A generalization of the theorems of Chevalley-Warning and Ax-Katz via polynomial substitutions

TL;DR

This paper extends classical theorems on solution counts of polynomial systems over finite fields by incorporating polynomial substitutions, leading to generalized divisibility results including the Ax-Katz theorem and p-weight degree considerations.

Contribution

It introduces a unified framework for divisibility of solutions in polynomial systems over finite fields using polynomial substitutions, generalizing Chevalley-Warning, Morlaye-Joly, and Ax-Katz theorems.

Findings

Generalized divisibility conditions for polynomial solutions over finite fields.

Recovered classical theorems as special cases.

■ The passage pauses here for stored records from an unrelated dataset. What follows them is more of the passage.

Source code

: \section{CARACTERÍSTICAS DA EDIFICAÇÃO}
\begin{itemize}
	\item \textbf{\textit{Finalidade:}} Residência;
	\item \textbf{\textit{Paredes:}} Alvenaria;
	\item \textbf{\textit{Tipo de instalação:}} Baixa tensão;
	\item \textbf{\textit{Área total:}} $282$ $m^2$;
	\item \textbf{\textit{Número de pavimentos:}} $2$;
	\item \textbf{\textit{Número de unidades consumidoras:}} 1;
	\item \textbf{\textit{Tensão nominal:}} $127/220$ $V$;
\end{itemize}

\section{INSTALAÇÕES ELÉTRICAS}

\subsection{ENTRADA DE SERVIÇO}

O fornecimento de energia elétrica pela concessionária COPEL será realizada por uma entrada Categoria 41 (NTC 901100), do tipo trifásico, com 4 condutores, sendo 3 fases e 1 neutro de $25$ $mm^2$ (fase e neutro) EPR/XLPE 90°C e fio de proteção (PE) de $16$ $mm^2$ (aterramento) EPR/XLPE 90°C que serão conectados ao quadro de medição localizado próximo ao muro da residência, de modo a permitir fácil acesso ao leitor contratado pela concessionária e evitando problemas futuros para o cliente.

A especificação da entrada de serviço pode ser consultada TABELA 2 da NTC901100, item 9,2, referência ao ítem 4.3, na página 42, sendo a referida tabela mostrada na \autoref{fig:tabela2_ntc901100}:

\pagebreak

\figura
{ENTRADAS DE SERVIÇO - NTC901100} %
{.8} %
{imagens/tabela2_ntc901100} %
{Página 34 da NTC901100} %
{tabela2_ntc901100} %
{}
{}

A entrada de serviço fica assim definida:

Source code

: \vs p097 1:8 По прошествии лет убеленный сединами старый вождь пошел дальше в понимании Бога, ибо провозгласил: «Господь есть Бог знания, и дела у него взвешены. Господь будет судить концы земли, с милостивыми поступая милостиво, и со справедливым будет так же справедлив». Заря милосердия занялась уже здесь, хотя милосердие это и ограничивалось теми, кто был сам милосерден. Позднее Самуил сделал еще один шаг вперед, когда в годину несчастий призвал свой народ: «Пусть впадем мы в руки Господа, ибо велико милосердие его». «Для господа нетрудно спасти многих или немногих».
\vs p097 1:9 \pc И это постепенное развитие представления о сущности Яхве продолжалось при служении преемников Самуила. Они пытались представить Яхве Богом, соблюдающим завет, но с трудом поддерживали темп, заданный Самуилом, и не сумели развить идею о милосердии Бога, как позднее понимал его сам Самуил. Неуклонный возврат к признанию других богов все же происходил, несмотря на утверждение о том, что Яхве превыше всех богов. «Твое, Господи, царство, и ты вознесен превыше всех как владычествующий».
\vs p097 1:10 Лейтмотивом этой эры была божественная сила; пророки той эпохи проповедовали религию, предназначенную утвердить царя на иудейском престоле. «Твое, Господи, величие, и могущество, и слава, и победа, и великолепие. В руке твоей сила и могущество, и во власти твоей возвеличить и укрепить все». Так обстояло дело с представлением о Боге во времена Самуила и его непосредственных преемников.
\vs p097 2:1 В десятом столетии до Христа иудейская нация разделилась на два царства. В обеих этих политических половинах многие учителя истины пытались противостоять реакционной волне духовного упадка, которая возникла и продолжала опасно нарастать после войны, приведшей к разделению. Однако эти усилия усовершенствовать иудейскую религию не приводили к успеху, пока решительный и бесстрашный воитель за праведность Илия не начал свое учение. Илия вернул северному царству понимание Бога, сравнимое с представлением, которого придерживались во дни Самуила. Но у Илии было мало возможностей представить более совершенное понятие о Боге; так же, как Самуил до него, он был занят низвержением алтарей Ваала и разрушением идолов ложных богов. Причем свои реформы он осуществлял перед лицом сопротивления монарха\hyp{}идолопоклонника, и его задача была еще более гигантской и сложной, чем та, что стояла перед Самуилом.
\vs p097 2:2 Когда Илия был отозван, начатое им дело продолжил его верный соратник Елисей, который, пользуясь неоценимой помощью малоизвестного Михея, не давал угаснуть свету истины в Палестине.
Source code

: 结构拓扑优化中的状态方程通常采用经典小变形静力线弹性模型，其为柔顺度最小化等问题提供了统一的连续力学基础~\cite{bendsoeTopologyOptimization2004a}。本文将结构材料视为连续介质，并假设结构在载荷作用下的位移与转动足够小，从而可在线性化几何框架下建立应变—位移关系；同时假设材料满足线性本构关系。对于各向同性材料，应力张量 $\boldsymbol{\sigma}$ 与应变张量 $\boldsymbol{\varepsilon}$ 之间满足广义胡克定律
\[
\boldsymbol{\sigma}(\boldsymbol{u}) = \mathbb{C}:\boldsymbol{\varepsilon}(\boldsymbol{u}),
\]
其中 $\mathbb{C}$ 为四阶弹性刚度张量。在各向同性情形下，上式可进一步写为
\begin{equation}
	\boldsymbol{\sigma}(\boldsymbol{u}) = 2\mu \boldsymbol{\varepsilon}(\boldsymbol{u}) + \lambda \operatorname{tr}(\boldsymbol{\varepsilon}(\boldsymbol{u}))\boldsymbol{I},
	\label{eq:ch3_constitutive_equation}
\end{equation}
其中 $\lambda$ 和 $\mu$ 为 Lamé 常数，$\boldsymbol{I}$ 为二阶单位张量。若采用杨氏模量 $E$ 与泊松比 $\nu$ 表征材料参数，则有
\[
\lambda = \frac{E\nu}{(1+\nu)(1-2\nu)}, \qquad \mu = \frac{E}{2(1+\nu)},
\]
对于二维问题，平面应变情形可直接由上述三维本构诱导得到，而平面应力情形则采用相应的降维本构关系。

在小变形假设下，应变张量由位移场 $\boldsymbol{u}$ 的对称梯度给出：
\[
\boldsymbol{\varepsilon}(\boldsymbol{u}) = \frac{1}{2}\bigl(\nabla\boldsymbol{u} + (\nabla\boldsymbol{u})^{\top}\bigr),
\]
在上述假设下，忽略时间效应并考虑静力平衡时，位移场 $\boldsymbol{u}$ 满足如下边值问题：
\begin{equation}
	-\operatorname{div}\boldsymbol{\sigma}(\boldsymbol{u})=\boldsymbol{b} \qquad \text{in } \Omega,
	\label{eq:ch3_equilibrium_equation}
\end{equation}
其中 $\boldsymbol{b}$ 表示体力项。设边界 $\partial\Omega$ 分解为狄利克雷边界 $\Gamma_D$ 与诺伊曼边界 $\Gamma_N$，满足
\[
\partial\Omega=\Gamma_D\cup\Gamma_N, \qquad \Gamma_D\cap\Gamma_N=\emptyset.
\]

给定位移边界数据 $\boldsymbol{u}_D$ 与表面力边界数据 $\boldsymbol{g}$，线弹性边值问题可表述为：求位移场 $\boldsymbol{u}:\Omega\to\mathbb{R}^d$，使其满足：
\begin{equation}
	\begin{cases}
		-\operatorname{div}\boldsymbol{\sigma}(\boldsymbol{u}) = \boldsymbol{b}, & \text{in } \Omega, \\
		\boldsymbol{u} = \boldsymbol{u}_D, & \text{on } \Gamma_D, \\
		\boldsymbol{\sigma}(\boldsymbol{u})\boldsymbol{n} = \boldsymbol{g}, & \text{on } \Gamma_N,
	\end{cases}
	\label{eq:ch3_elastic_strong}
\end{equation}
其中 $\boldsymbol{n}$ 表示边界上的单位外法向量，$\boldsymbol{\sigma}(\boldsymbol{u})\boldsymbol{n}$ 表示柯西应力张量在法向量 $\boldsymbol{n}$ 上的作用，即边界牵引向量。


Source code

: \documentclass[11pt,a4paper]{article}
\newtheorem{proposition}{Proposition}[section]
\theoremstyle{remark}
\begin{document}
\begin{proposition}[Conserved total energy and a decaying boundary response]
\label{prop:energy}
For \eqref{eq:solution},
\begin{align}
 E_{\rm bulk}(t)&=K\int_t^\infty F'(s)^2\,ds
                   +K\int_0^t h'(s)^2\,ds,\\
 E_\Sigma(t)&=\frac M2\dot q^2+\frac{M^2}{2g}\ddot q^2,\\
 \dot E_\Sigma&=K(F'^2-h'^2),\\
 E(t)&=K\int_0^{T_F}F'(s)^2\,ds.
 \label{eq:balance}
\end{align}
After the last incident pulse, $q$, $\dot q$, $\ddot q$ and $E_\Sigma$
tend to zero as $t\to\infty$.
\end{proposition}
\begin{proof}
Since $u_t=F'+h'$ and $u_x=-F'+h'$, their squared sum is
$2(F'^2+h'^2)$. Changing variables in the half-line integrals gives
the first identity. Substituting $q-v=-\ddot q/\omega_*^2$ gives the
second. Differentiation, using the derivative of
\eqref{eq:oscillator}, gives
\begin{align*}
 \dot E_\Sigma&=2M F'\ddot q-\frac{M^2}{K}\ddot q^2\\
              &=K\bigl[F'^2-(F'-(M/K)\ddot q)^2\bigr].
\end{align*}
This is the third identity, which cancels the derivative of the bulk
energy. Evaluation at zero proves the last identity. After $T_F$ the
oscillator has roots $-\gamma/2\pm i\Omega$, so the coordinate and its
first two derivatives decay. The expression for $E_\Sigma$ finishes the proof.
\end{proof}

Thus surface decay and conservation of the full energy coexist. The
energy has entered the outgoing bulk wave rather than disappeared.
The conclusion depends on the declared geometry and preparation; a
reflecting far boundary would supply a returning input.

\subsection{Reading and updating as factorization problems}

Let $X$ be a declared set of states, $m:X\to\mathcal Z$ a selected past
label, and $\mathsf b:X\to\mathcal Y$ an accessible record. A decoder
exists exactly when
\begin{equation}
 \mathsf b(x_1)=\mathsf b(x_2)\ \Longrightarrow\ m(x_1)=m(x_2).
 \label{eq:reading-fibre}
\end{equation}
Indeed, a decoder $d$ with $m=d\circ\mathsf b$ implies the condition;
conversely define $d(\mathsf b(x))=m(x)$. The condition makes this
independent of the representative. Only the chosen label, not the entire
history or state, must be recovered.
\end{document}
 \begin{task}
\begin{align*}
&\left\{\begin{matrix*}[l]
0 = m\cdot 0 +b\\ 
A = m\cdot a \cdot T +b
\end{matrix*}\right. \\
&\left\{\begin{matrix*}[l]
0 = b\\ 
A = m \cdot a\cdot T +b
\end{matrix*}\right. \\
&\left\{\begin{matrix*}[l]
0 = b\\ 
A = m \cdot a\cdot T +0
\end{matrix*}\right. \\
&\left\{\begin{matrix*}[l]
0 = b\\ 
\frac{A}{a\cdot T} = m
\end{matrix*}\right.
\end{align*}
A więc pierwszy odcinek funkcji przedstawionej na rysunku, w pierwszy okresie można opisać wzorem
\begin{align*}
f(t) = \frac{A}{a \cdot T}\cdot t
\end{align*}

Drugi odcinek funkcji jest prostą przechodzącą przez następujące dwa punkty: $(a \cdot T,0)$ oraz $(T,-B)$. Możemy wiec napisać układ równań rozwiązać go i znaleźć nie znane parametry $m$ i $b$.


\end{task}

Extended results to p-adic divisibilities and p-weight degrees.

Abstract

We give conditions under which the number of solutions of a system of polynomial equations over a finite field F_q of characteristic p is divisible by p. Our setup involves the substitution t_i |-> f_i(t_i) for auxiliary polynomials f_1,...,f_n in F_q[t]. We recover as special cases results of Chevalley-Warning and Morlaye-Joly. Then we investigate higher p-adic divisibilities, proving a result that recovers the Ax-Katz Theorem. We also consider p-weight degrees, recovering work of Moreno-Moreno, Moreno-Castro and Castro-Castro-Velez.